Katie Burnage, BPharm and MPharm 2003
Clinical Practice Pharmacist at Robin Lane Health and Wellbeing Centre
"Pharmacy is constantly changing and the more you put into it, the more you get out of it. It is a springboard into any area you desire. It’s all about choice, knowing what you want to achieve, being the best you can be, making a difference and taking the risk. There are many directions to take. Open your hands to change but don’t drop your values."

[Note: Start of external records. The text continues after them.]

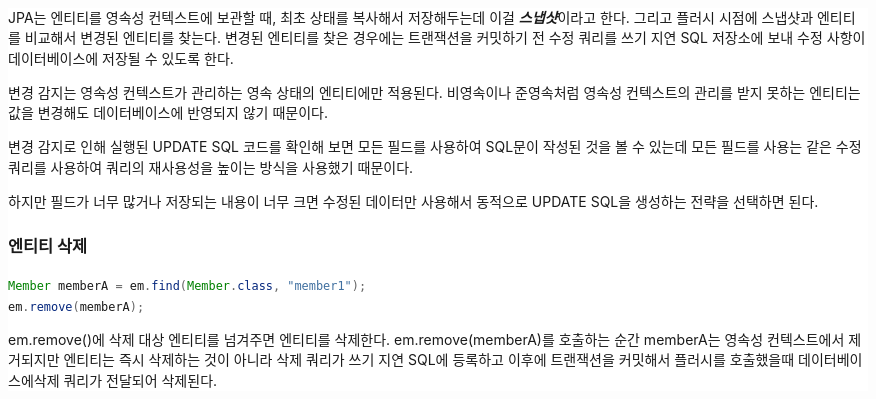 JPA는 엔티티를 영속성 컨텍스트에 보관할 때, 최초 상태를 복사해서 저장해두는데 이걸 ***스냅샷***이라고 한다. 그리고 플러시 시점에 스냅샷과 엔티티를 비교해서 변경된 
엔티티를 찾는다. 변경된 엔티티를 찾은 경우에는 트랜잭션을 커밋하기 전 수정 쿼리를 쓰기 지연 SQL 저장소에 보내 수정 사항이 데이터베이스에 저장될 수 있도록 한다. 

변경 감지는 영속성 컨텍스트가 관리하는 영속 상태의 엔티티에만 적용된다. 비영속이나 준영속처럼 영속성 컨텍스트의 관리를 받지 못하는 엔티티는 값을 변경해도
데이터베이스에 반영되지 않기 때문이다.

변경 감지로 인해 실행된 UPDATE SQL 코드를 확인해 보면 모든 필드를 사용하여 SQL문이 작성된 것을 볼 수 있는데 모든 필드를 사용는 같은 수정 쿼리를 사용하여 쿼리의
재사용성을 높이는 방식을 사용했기 때문이다.

하지만 필드가 너무 많거나 저장되는 내용이 너무 크면 수정된 데이터만 사용해서 동적으로 UPDATE SQL을 생성하는 전략을 선택하면 된다.


### 엔티티 삭제
```java
Member memberA = em.find(Member.class, "member1");
em.remove(memberA);
```
em.remove()에 삭제 대상 엔티티를 넘겨주면 엔티티를 삭제한다. em.remove(memberA)를 호출하는 순간 memberA는 영속성 컨텍스트에서 제거되지만 엔티티는 
즉시 삭제하는 것이 아니라 삭제 쿼리가 쓰기 지연 SQL에 등록하고 이후에 트랜잭션을 커밋해서 플러시를 호출했을때 데이터베이스에삭제 쿼리가 전달되어 삭제된다.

My Pharmacy journey started following graduation from the University of Bradford in July 2003. I was fortunate enough to have two job offers prior to graduation. One in hospital pharmacy (Bradford Royal Infirmary) and the other in community pharmacy (Lloyds Pharmacy). I spent two weeks deliberating which direction to follow. I loved the clinical aspect of hospital pharmacy and ward rounds and my pre-registration placement really opened my eyes to opportunities within this environment but my strength, passion and experience was in community pharmacy. Therefore in August 2003 I began working as a community pharmacist in West Yorkshire for Lloydspharmacy. I was a Relief Pharmacist for the first five months and then progressed to a Pharmacist Manager where I managed a branch in Normanton, Wakefield for just short of three years. Even at this early stage I developed good working relationships with local General Practitioners (GPs) and the Primary Care Trust (PCT) and was very keen to get involved in delivering any service possible to optimise the patient centred care my team and I could provide.

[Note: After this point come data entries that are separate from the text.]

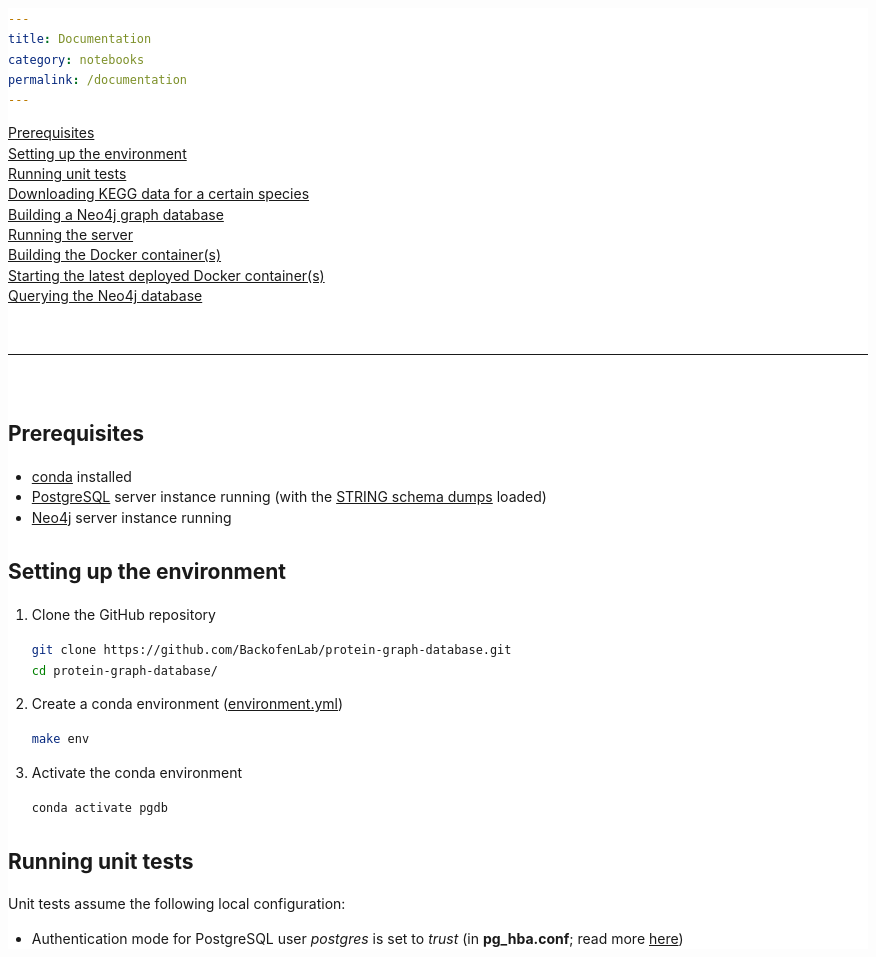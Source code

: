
 ```yaml
---
title: Documentation
category: notebooks
permalink: /documentation
---
```


[Prerequisites](#prerequisites)  
[Setting up the environment](#setting-up-the-environment)  
[Running unit tests](#running-unit-tests)  
[Downloading KEGG data for a certain species](#downloading-kegg-data-for-a-certain-species)  
[Building a Neo4j graph database](#building-a-neo4j-graph-database)  
[Running the server](#running-the-server)  
[Building the Docker container(s)](#building-the-docker-containers)  
[Starting the latest deployed Docker container(s)](#starting-the-latest-deployed-docker-containers)  
[Querying the Neo4j database](#querying-the-neo4j-database)

<br/>
<hr/>
<br/>

## Prerequisites
- [conda](https://conda.io/docs/) installed
- [PostgreSQL](https://www.postgresql.org/) server instance running (with the [STRING schema dumps](index#1-collect-the-data) loaded)
- [Neo4j](https://neo4j.com/) server instance running

## Setting up the environment
1. Clone the GitHub repository

    ```sh
    git clone https://github.com/BackofenLab/protein-graph-database.git
    cd protein-graph-database/
    ```

2. Create a conda environment ([environment.yml](https://github.com/BackofenLab/protein-graph-database/blob/master/environment.yml))

    ```sh
    make env
    ```

3. Activate the conda environment

    ```sh
    conda activate pgdb
    ```

## Running unit tests

Unit tests assume the following local configuration:
- Authentication mode for PostgreSQL user _postgres_ is set to _trust_
(in **pg_hba.conf**; read more [here](https://www.postgresql.org/docs/9.6/static/auth-pg-hba-conf.html))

In November 2006 I made the decision to work closer to home and became the Pharmacist Manager at Rowlands Pharmacy Church Lane in Brighouse. Here my networking circles expanded through good interaction with the PCT and attendance at various training evenings. Within three months I was approached to become a committee member of Calderdale and Kirklees Local Pharmaceutical Committee and later Community Pharmacy West Yorkshire (CPWY), following the merger. CPWY represents all pharmacy contractors across West Yorkshire. During this time, I presented as a guest speaker for the Centre for Pharmacy Postgraduate Education (Medicine Use Reviews) and conducted a lecture at the University of Huddersfield on three consecutive annual occasions introducing third year pharmacy students to CPWY. I stayed at Church Lane for nine years and one of the greatest achievements was gaining accreditation as a Healthy Living Pharmacy within the first wave of this concept. Recently I was invited to join the steering group for West Yorkshire Local Practice Forum (WYLPF).

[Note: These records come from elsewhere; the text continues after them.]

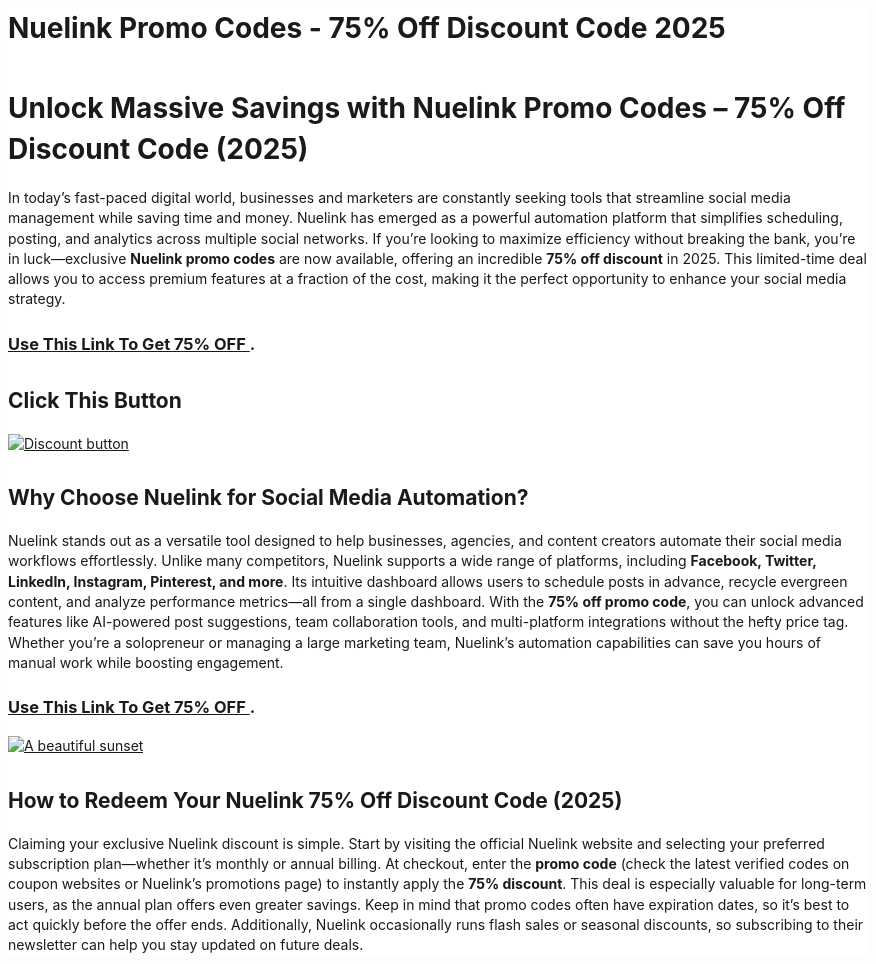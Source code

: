 # Nuelink Promo Codes - 75% Off Discount Code 2025

# **Unlock Massive Savings with Nuelink Promo Codes – 75% Off Discount Code (2025)**  

In today’s fast-paced digital world, businesses and marketers are constantly seeking tools that streamline social media management while saving time and money. Nuelink has emerged as a powerful automation platform that simplifies scheduling, posting, and analytics across multiple social networks. If you’re looking to maximize efficiency without breaking the bank, you’re in luck—exclusive **Nuelink promo codes** are now available, offering an incredible **75% off discount** in 2025. This limited-time deal allows you to access premium features at a fraction of the cost, making it the perfect opportunity to enhance your social media strategy. 

### [Use This Link To Get 75% OFF ](http://nuelink.com/?via=abdul-raheem).

## Click This Button
[![Discount button](https://github.com/user-attachments/assets/e5cb2122-5258-4331-bbff-048ba1ae5555)](http://nuelink.com/?via=abdul-raheem)


## **Why Choose Nuelink for Social Media Automation?**  

Nuelink stands out as a versatile tool designed to help businesses, agencies, and content creators automate their social media workflows effortlessly. Unlike many competitors, Nuelink supports a wide range of platforms, including **Facebook, Twitter, LinkedIn, Instagram, Pinterest, and more**. Its intuitive dashboard allows users to schedule posts in advance, recycle evergreen content, and analyze performance metrics—all from a single dashboard. With the **75% off promo code**, you can unlock advanced features like AI-powered post suggestions, team collaboration tools, and multi-platform integrations without the hefty price tag. Whether you’re a solopreneur or managing a large marketing team, Nuelink’s automation capabilities can save you hours of manual work while boosting engagement.  

### [Use This Link To Get 75% OFF ](http://nuelink.com/?via=abdul-raheem).

<a href="http://nuelink.com/?via=abdul-raheem">
  <img src="https://github.com/user-attachments/assets/b9eb4d08-74cb-4b32-8a87-91394ac31fe6" alt="A beautiful sunset" style="max-width: 100%; height: auto; width: 100%;" />
</a>


## **How to Redeem Your Nuelink 75% Off Discount Code (2025)**  

Claiming your exclusive Nuelink discount is simple. Start by visiting the official Nuelink website and selecting your preferred subscription plan—whether it’s monthly or annual billing. At checkout, enter the **promo code** (check the latest verified codes on coupon websites or Nuelink’s promotions page) to instantly apply the **75% discount**. This deal is especially valuable for long-term users, as the annual plan offers even greater savings. Keep in mind that promo codes often have expiration dates, so it’s best to act quickly before the offer ends. Additionally, Nuelink occasionally runs flash sales or seasonal discounts, so subscribing to their newsletter can help you stay updated on future deals.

Through networking with other pharmacy colleagues an amazing opportunity was brought to my attention. Clinical Practice Pharmacist at Robin Lane Health and Wellbeing Centre in Pudsey. The job description depicted my dream job and seemed to be the amalgamation of clinical demand with the continuity of community that I had endeavoured to find. I did not have a prescribing qualification but I had the passion, motivation and commitment to make a difference. The interview went really well and I was successful. Three months into my new role I can honestly say, this is most rewarding, challenging and exciting role I have ever experienced. Community Pharmacy gave me a strong foundation but I had reached the stage where progression was either higher management or clinical. I wanted clinical progression but was restricted in opportunity. Community Pharmacy was my comfort zone and I’m very appreciative of its influence in my current role. It was difficult to leave but it was the right decision. I feel that I am applying my knowledge and using my clinical pharmacy skills more effectively than previously and that I am valued. I help the Oncall GP, other GPs and Nurse Practitioners and the reception team with prescription queries, conduct medication reviews and take blood pressure measurements, I’m involved with medicine optimisation, medicine management (including Datix reporting), training, care home visits, clinical executive meetings and the role is still evolving. It’s not just switching patients from one statin to another. I’ve implemented new systems for distribution of prescription pads within the Practice and stock maintenance logs and am involved with audits. Hypertension, asthma and flu clinics will be part of my role, especially once I achieve the prescribing qualification. There is even the possibility that a Pharmacist Practitioner role could be the natural progression from Pharmacist Prescriber (this would involve physical examinations in addition to prescribing). I have been asked to continue my annual lectures at University of Huddersfield and will be collaborating with CPWY in the future regarding Community Pharmacists in General Practice. In March 2016 I will be presenting “Early Learning in General Practice” at the WYLPF symposium.
Pharmacy is constantly changing and the more you put into it, the more you get out of it. It is a springboard into any area you desire. It’s all about choice, knowing what you want to achieve, being the best you can be, making a difference and taking the risk. There are many directions to take. Open your hands to change but don’t drop your values.